Commonly applied VIs is not sufficient to estimate yield. Factors influencing yield include climate, soil, genetics, and management. In this study, we calculated indexes from other studies that have potential for yield estimation, as well as indexes that better reflect crop growth and yield. We systematically assesse the sensitivity of indexes reflecting water content, pigmentation, nitrogen content, etc. to yield. In this study, we will explore whether yield estimation accuracy could be further improved by integrating biophysical variables (water content, pigmentation, nitrogen content, etc.).

[On page 4, line 187-194] “VIs (i.e., NDVI) are often used to estimate the yield, but this approach is insufficient.

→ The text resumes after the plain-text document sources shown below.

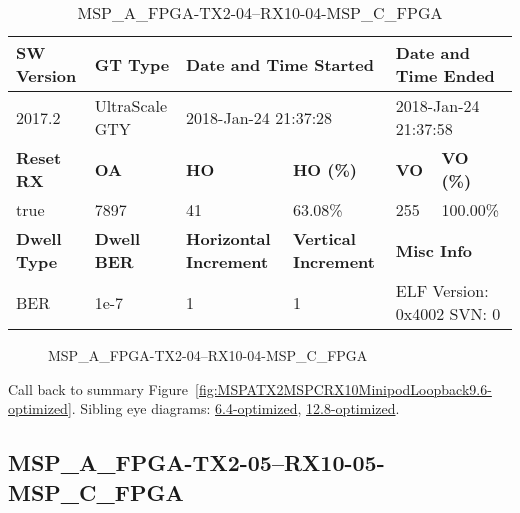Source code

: \begin{table}[h]
\centering
\caption{MSP\_A\_FPGA-TX2-04--RX10-04-MSP\_C\_FPGA}
\label{tab:MSPAFPGATX204RX1004MSPCFPGA9.6-optimized}
\begin{tabular}{@{}|l|l|l|l|l|l|@{}}
\toprule
\textbf{SW Version}                & \textbf{GT Type}   & \multicolumn{2}{l|}{\textbf{Date and Time Started}}            & \multicolumn{2}{l|}{\textbf{Date and Time Ended}}        \\ \midrule
2017.2                       & UltraScale GTY          & \multicolumn{2}{l|}{2018-Jan-24 21:37:28}                   & \multicolumn{2}{l|}{2018-Jan-24 21:37:58}               \\ \midrule
\textbf{Reset RX}                  & \textbf{OA} & \textbf{HO}   & \textbf{HO (\%)} & \textbf{VO} & \textbf{VO (\%)} \\ \midrule
true & 7897        & 41          & 63.08\%        & 255        & 100.00\%       \\ \midrule
\textbf{Dwell Type}                & \textbf{Dwell BER} & \textbf{Horizontal Increment} & \textbf{Vertical Increment}    & \multicolumn{2}{l|}{\textbf{Misc Info}}                  \\ \midrule
BER                            & 1e-7        & 1        & 1           & \multicolumn{2}{l|}{ELF Version: 0x4002 SVN: 0}                         \\ \bottomrule
\end{tabular}
\end{table}

\begin{figure}[h]
\caption{MSP\_A\_FPGA-TX2-04--RX10-04-MSP\_C\_FPGA} \label{fig:MSPAFPGATX204RX1004MSPCFPGA9.6-optimized}
\end{figure}

Call back to summary Figure~\ref{fig:MSPATX2MSPCRX10MinipodLoopback9.6-optimized}.
Sibling eye diagrams: \hyperref[sec:MSPAFPGATX204RX1004MSPCFPGA6.4-optimized]{6.4-optimized}, \hyperref[sec:MSPAFPGATX204RX1004MSPCFPGA12.8-optimized]{12.8-optimized}.

\clearpage
\newpage


\subsection{MSP\_A\_FPGA-TX2-05--RX10-05-MSP\_C\_FPGA}\label{sec:MSPAFPGATX205RX1005MSPCFPGA9.6-optimized}

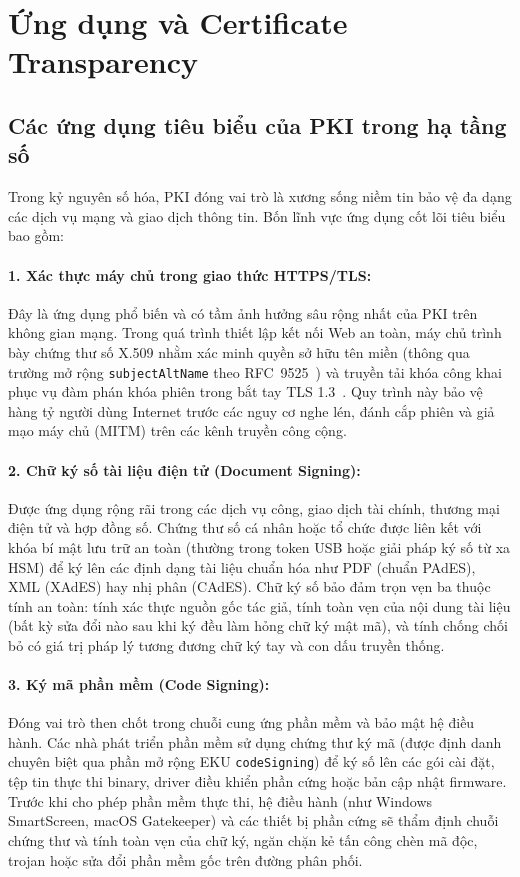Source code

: \section{Ứng dụng và Certificate Transparency}
\label{sec:certificate-transparency}

\subsection{Các ứng dụng tiêu biểu của PKI trong hạ tầng số}
\label{subsec:pki-applications}

Trong kỷ nguyên số hóa, PKI đóng vai trò là xương sống niềm tin bảo vệ đa dạng các dịch vụ mạng và giao dịch thông tin. Bốn lĩnh vực ứng dụng cốt lõi tiêu biểu bao gồm:

\paragraph{1. Xác thực máy chủ trong giao thức HTTPS/TLS:}
Đây là ứng dụng phổ biến và có tầm ảnh hưởng sâu rộng nhất của PKI trên không gian mạng. Trong quá trình thiết lập kết nối Web an toàn, máy chủ trình bày chứng thư số X.509 nhằm xác minh quyền sở hữu tên miền (thông qua trường mở rộng \texttt{subjectAltName} theo RFC~9525~\cite{rfc9525}) và truyền tải khóa công khai phục vụ đàm phán khóa phiên trong bắt tay TLS 1.3~\cite{rfc8446}. Quy trình này bảo vệ hàng tỷ người dùng Internet trước các nguy cơ nghe lén, đánh cắp phiên và giả mạo máy chủ (MITM) trên các kênh truyền công cộng.

\paragraph{2. Chữ ký số tài liệu điện tử (Document Signing):}
Được ứng dụng rộng rãi trong các dịch vụ công, giao dịch tài chính, thương mại điện tử và hợp đồng số. Chứng thư số cá nhân hoặc tổ chức được liên kết với khóa bí mật lưu trữ an toàn (thường trong token USB hoặc giải pháp ký số từ xa HSM) để ký lên các định dạng tài liệu chuẩn hóa như PDF (chuẩn PAdES), XML (XAdES) hay nhị phân (CAdES). Chữ ký số bảo đảm trọn vẹn ba thuộc tính an toàn: tính xác thực nguồn gốc tác giả, tính toàn vẹn của nội dung tài liệu (bất kỳ sửa đổi nào sau khi ký đều làm hỏng chữ ký mật mã), và tính chống chối bỏ có giá trị pháp lý tương đương chữ ký tay và con dấu truyền thống.

\paragraph{3. Ký mã phần mềm (Code Signing):}
Đóng vai trò then chốt trong chuỗi cung ứng phần mềm và bảo mật hệ điều hành. Các nhà phát triển phần mềm sử dụng chứng thư ký mã (được định danh chuyên biệt qua phần mở rộng EKU \texttt{codeSigning}) để ký số lên các gói cài đặt, tệp tin thực thi binary, driver điều khiển phần cứng hoặc bản cập nhật firmware. Trước khi cho phép phần mềm thực thi, hệ điều hành (như Windows SmartScreen, macOS Gatekeeper) và các thiết bị phần cứng sẽ thẩm định chuỗi chứng thư và tính toàn vẹn của chữ ký, ngăn chặn kẻ tấn công chèn mã độc, trojan hoặc sửa đổi phần mềm gốc trên đường phân phối.

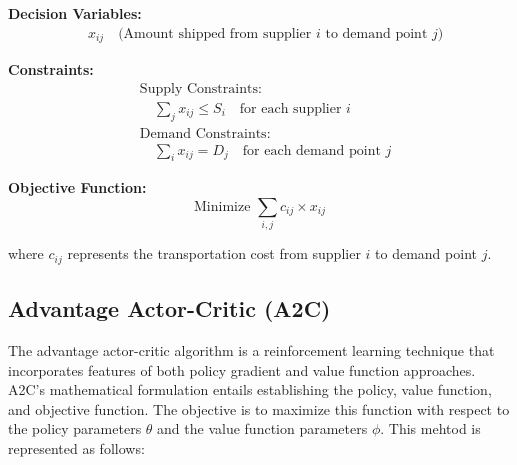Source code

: \documentclass[lettersize,journal]{IEEEtran}
\begin{document}


\textbf{Decision Variables:}
\begin{align}
    & x_{ij} \quad \text{(Amount shipped from supplier $i$ to demand point $j$)}
\end{align}

\textbf{Constraints:}
\begin{align}
    & \text{Supply Constraints:} \\
    & \quad \sum_{j} x_{ij} \leq S_i \quad \text{for each supplier $i$} \\
    & \text{Demand Constraints:} \\
    & \quad \sum_{i} x_{ij} = D_j \quad \text{for each demand point $j$}
\end{align}

\textbf{Objective Function:}
\begin{equation}
    \text{Minimize } \sum_{i,j} c_{ij} \times x_{ij}
\end{equation}

where $c_{ij}$ represents the transportation cost from supplier $i$ to demand point $j$.





\subsection*{Advantage Actor-Critic (A2C)}

The advantage actor-critic algorithm is a reinforcement learning technique that incorporates features of both policy gradient and value function approaches. A2C's mathematical formulation entails establishing the policy, value function, and objective function. The objective is to maximize this function with respect to the policy parameters  $\theta$ and the value function parameters  $\phi$.
This mehtod is represented as follows:
\end{document}
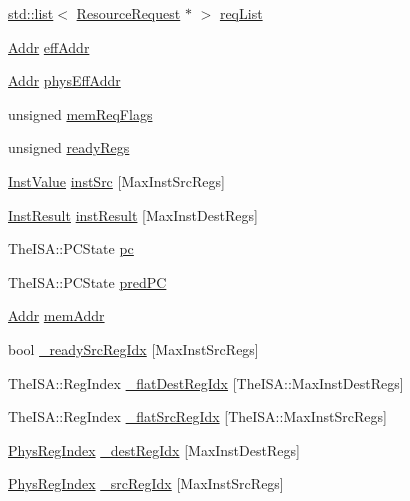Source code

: \begin{DoxyCompactItemize}
\item 
\hyperlink{classstd_1_1list}{std::list}$<$ \hyperlink{classResourceRequest}{ResourceRequest} $\ast$ $>$ \hyperlink{classInOrderDynInst_a2d0462f627124fbb754758da6abbc508}{reqList}
\item 
\hyperlink{base_2types_8hh_af1bb03d6a4ee096394a6749f0a169232}{Addr} \hyperlink{classInOrderDynInst_a1097c58b547d58e4544cbf31fa68a390}{effAddr}
\item 
\hyperlink{base_2types_8hh_af1bb03d6a4ee096394a6749f0a169232}{Addr} \hyperlink{classInOrderDynInst_a159ce173047bae421effda8028f07d68}{physEffAddr}
\item 
unsigned \hyperlink{classInOrderDynInst_aba29e5174ccb47ac17cc2ff228a8e2af}{memReqFlags}
\item 
unsigned \hyperlink{classInOrderDynInst_a958ef9d1a1e41749593c5efd215fde64}{readyRegs}
\item 
\hyperlink{structInOrderDynInst_1_1InstValue}{InstValue} \hyperlink{classInOrderDynInst_aaf92019c0f8bc5367efa5d86afbcdf7d}{instSrc} \mbox{[}MaxInstSrcRegs\mbox{]}
\item 
\hyperlink{structInOrderDynInst_1_1InstResult}{InstResult} \hyperlink{classInOrderDynInst_a55a0fc52567dcc9b92b49d263cf0fb65}{instResult} \mbox{[}MaxInstDestRegs\mbox{]}
\item 
TheISA::PCState \hyperlink{classInOrderDynInst_ad3585c83b0eac985107aa5a86e43e1b4}{pc}
\item 
TheISA::PCState \hyperlink{classInOrderDynInst_aebd0b135745958ac2bdfe9deeeb60d9f}{predPC}
\item 
\hyperlink{base_2types_8hh_af1bb03d6a4ee096394a6749f0a169232}{Addr} \hyperlink{classInOrderDynInst_ae5b093c34f706d06da52bf675cde59b7}{memAddr}
\item 
bool \hyperlink{classInOrderDynInst_a125f1037e43155d592320e6c70a09b6b}{\_\-readySrcRegIdx} \mbox{[}MaxInstSrcRegs\mbox{]}
\item 
TheISA::RegIndex \hyperlink{classInOrderDynInst_a44085d1f8566ca30fef0c6787999c79b}{\_\-flatDestRegIdx} \mbox{[}TheISA::MaxInstDestRegs\mbox{]}
\item 
TheISA::RegIndex \hyperlink{classInOrderDynInst_a4b49f0a3efb36ac8c8e0de99b9ea33cc}{\_\-flatSrcRegIdx} \mbox{[}TheISA::MaxInstSrcRegs\mbox{]}
\item 
\hyperlink{classInOrderDynInst_a5ec29599c4bc29a3054c451674969e7b}{PhysRegIndex} \hyperlink{classInOrderDynInst_aab81c62ecc0c9bae628449fc2875a2e3}{\_\-destRegIdx} \mbox{[}MaxInstDestRegs\mbox{]}
\item 
\hyperlink{classInOrderDynInst_a5ec29599c4bc29a3054c451674969e7b}{PhysRegIndex} \hyperlink{classInOrderDynInst_a4b535dc40624a3cf929b90739a59119c}{\_\-srcRegIdx} \mbox{[}MaxInstSrcRegs\mbox{]}

\end{DoxyCompactItemize}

The influencing factors of yield include climate, soil, genotype, and management. In this study, the indexes for the aforementioned factors were calculated using MODIS data, which were obtained from the Google Earth Engine (GEE) platform. The spectral index used in the study is presented in Table 1, while its detailed description is given in Appendix A. The relationships of the indexes and the influencing factors from the perspective of research methodology are presented in Section 2.3 and Figure 2.”

Previously, we mainly described the VIs, and rarely talked about other indexes, we add some content in the introduction and data presentation, thus to make the logic more reasonable.

- L209. Now you talk again only about VIs. Do you see how do you change from one topic to another?

Response: Thank you for your valuable suggestions. We deleted this sentence"At present, vegetation indexes (VIs) is the most widely used in yield estimation research, but there are some limitations: VIs mainly reflect the green degree of vegetation, but cannot fully reflect the pressure of environment on crop development. ”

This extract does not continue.